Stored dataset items
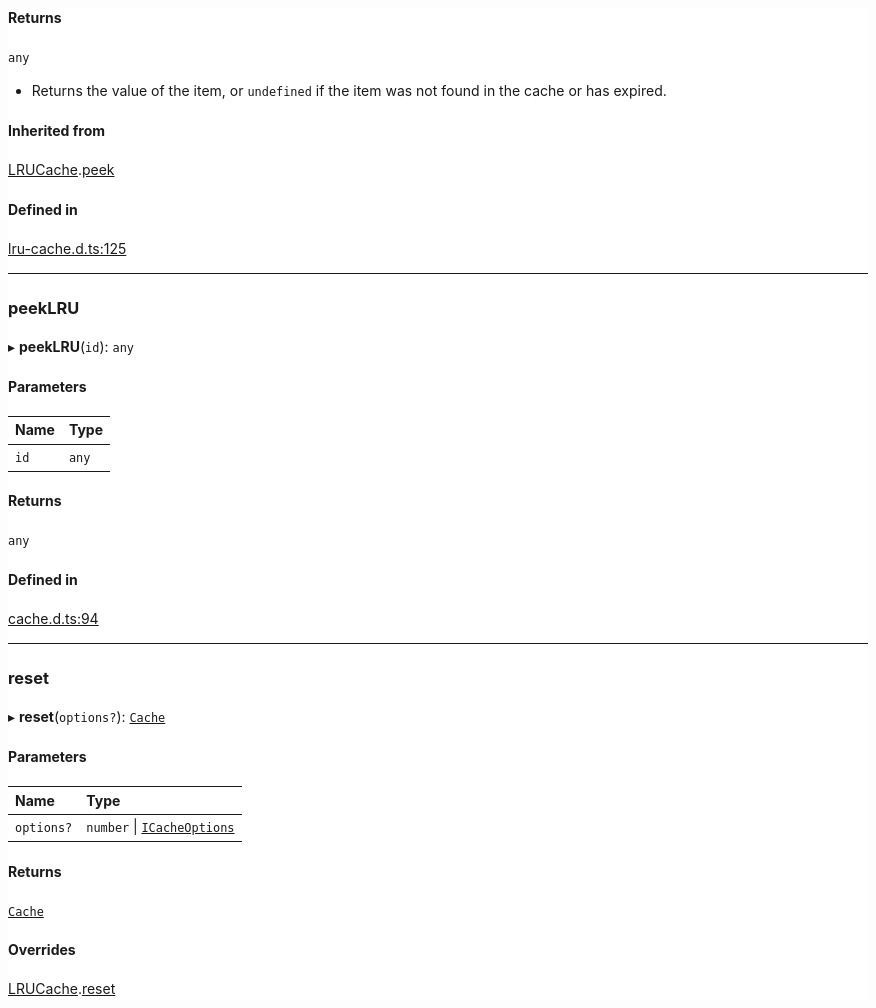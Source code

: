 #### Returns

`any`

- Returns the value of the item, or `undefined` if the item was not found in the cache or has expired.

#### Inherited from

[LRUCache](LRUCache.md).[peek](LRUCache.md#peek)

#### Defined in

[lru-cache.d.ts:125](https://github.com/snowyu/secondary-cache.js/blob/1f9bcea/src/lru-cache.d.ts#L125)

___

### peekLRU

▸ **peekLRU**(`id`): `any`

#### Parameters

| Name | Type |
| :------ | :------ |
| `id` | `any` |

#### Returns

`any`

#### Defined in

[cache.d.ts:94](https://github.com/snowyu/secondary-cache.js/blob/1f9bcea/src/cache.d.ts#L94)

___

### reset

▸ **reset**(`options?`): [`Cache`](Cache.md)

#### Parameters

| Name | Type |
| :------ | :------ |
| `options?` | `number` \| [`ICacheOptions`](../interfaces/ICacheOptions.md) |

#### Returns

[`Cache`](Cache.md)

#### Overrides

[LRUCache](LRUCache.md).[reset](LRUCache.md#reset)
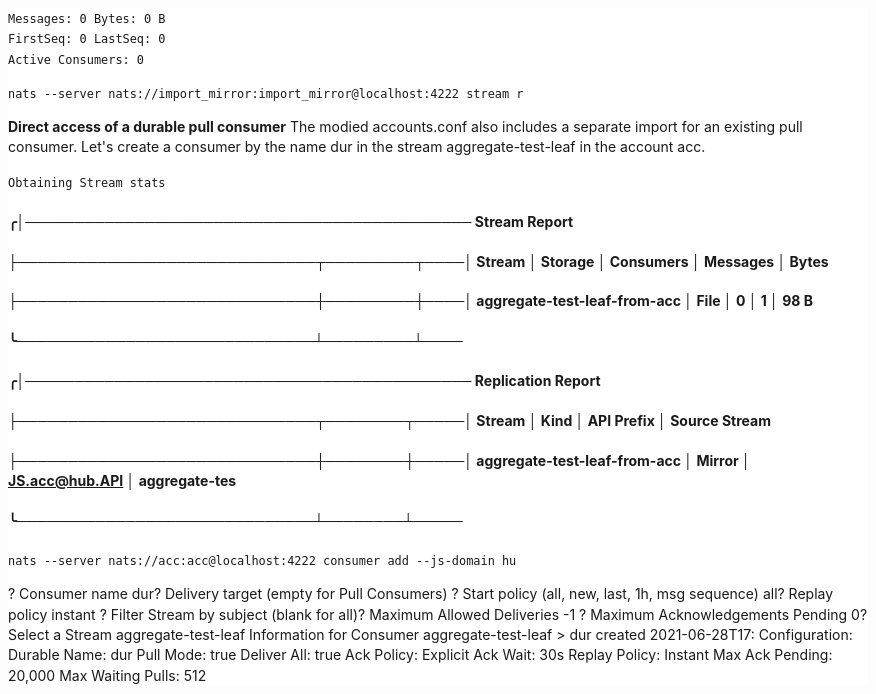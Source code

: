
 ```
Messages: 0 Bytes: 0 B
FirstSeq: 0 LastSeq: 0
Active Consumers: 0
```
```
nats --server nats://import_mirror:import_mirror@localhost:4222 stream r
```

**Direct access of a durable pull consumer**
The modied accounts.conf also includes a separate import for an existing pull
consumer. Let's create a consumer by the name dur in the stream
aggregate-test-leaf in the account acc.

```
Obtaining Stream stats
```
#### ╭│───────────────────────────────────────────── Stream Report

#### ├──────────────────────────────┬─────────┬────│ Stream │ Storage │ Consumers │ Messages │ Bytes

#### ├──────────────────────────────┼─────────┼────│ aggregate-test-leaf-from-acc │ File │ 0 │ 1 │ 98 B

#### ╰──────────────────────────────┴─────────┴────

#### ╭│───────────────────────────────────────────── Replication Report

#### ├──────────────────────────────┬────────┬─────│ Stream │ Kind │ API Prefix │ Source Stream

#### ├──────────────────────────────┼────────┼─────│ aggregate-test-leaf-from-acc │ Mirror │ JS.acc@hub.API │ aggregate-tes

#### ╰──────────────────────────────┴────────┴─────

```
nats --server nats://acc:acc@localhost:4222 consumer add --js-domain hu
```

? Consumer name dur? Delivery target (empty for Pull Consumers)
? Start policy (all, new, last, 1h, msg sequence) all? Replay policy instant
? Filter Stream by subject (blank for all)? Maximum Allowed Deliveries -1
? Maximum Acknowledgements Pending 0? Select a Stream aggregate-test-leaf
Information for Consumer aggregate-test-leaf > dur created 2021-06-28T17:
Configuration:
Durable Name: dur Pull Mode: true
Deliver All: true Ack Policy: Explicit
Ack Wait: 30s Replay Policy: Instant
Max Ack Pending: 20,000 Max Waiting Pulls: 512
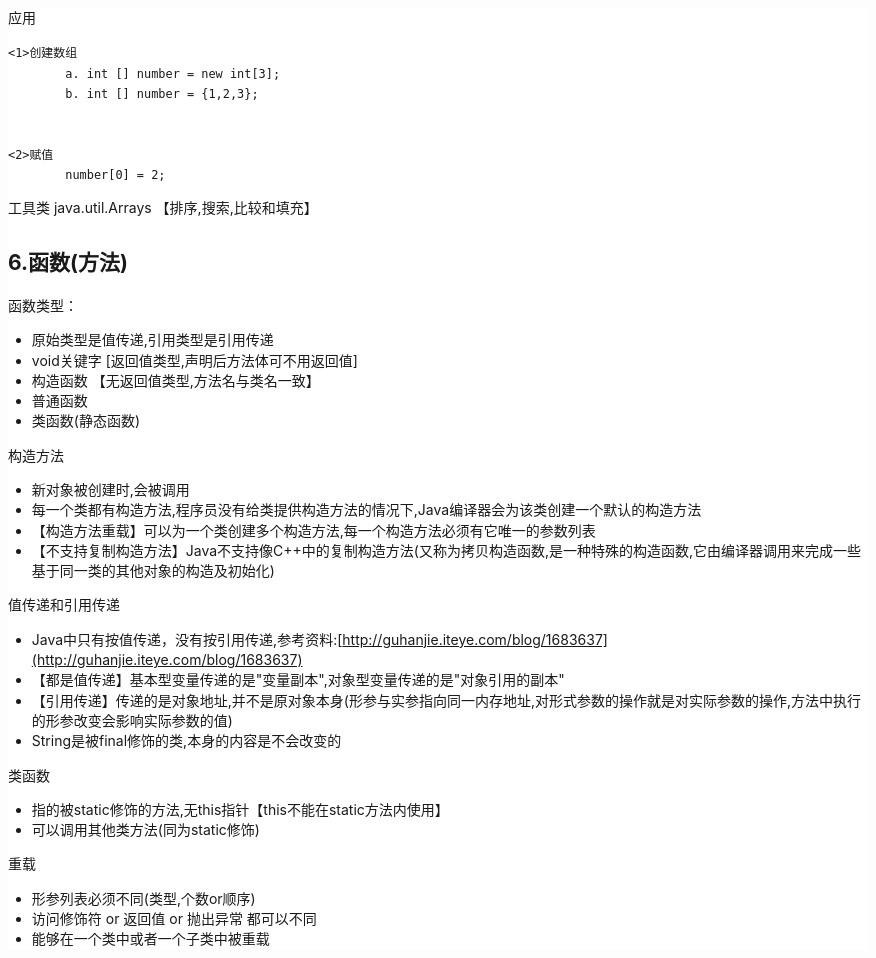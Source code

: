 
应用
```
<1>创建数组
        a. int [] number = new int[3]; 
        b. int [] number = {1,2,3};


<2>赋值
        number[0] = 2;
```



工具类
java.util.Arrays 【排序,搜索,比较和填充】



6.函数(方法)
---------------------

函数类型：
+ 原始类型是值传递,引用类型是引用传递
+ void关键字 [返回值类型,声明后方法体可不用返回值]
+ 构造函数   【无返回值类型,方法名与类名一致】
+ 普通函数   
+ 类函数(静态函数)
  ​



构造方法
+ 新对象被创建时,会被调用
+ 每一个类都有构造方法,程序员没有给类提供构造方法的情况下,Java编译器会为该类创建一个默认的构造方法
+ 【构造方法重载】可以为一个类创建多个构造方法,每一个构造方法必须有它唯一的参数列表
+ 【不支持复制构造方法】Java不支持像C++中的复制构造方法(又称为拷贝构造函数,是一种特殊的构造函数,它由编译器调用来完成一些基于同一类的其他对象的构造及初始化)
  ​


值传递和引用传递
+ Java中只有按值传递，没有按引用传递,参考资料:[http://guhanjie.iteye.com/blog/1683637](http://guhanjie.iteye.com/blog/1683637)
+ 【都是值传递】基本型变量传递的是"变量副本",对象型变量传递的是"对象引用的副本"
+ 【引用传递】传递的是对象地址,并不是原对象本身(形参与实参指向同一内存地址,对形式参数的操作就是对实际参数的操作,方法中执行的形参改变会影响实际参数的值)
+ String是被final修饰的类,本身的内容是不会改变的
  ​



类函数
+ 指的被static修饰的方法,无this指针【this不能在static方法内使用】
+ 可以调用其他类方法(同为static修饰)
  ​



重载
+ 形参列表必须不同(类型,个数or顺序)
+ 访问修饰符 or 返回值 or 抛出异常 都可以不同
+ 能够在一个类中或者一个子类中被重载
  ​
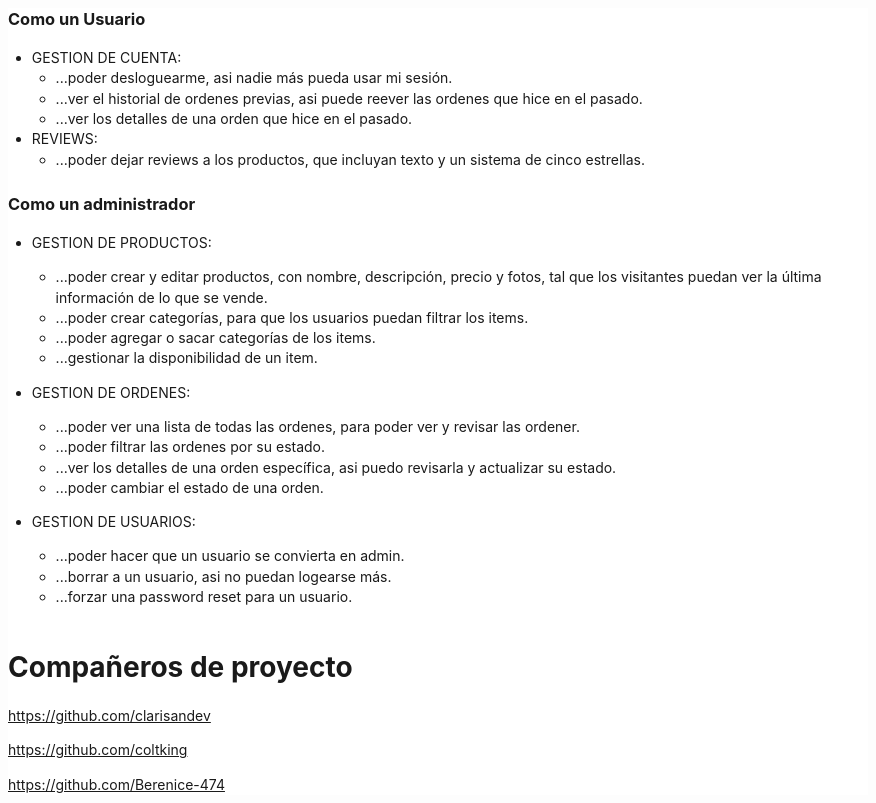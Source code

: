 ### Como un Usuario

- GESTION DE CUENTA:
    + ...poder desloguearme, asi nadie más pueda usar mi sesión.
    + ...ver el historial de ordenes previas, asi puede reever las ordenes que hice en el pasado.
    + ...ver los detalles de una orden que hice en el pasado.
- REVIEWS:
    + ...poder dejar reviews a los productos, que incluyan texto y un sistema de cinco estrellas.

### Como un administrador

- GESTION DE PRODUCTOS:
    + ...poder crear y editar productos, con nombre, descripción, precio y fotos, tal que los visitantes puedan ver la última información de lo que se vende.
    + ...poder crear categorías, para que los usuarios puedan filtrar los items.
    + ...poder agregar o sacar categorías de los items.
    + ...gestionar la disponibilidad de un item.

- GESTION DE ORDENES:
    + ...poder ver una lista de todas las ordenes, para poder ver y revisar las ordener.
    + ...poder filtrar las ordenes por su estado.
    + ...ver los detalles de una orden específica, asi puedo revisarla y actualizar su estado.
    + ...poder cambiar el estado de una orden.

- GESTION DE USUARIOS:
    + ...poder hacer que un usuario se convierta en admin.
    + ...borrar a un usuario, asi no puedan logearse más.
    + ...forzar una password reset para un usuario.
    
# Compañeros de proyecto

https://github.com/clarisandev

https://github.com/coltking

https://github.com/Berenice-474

> _Exercise details_
Scan the data above and report each line in which "secondary" is present.

> _Response to this exercise_
[lru-cache.d.ts:125](https://github.com/snowyu/secondary-cache.js/blob/1f9bcea/src/lru-cache.d.ts#L125)
[cache.d.ts:94](https://github.com/snowyu/secondary-cache.js/blob/1f9bcea/src/cache.d.ts#L94)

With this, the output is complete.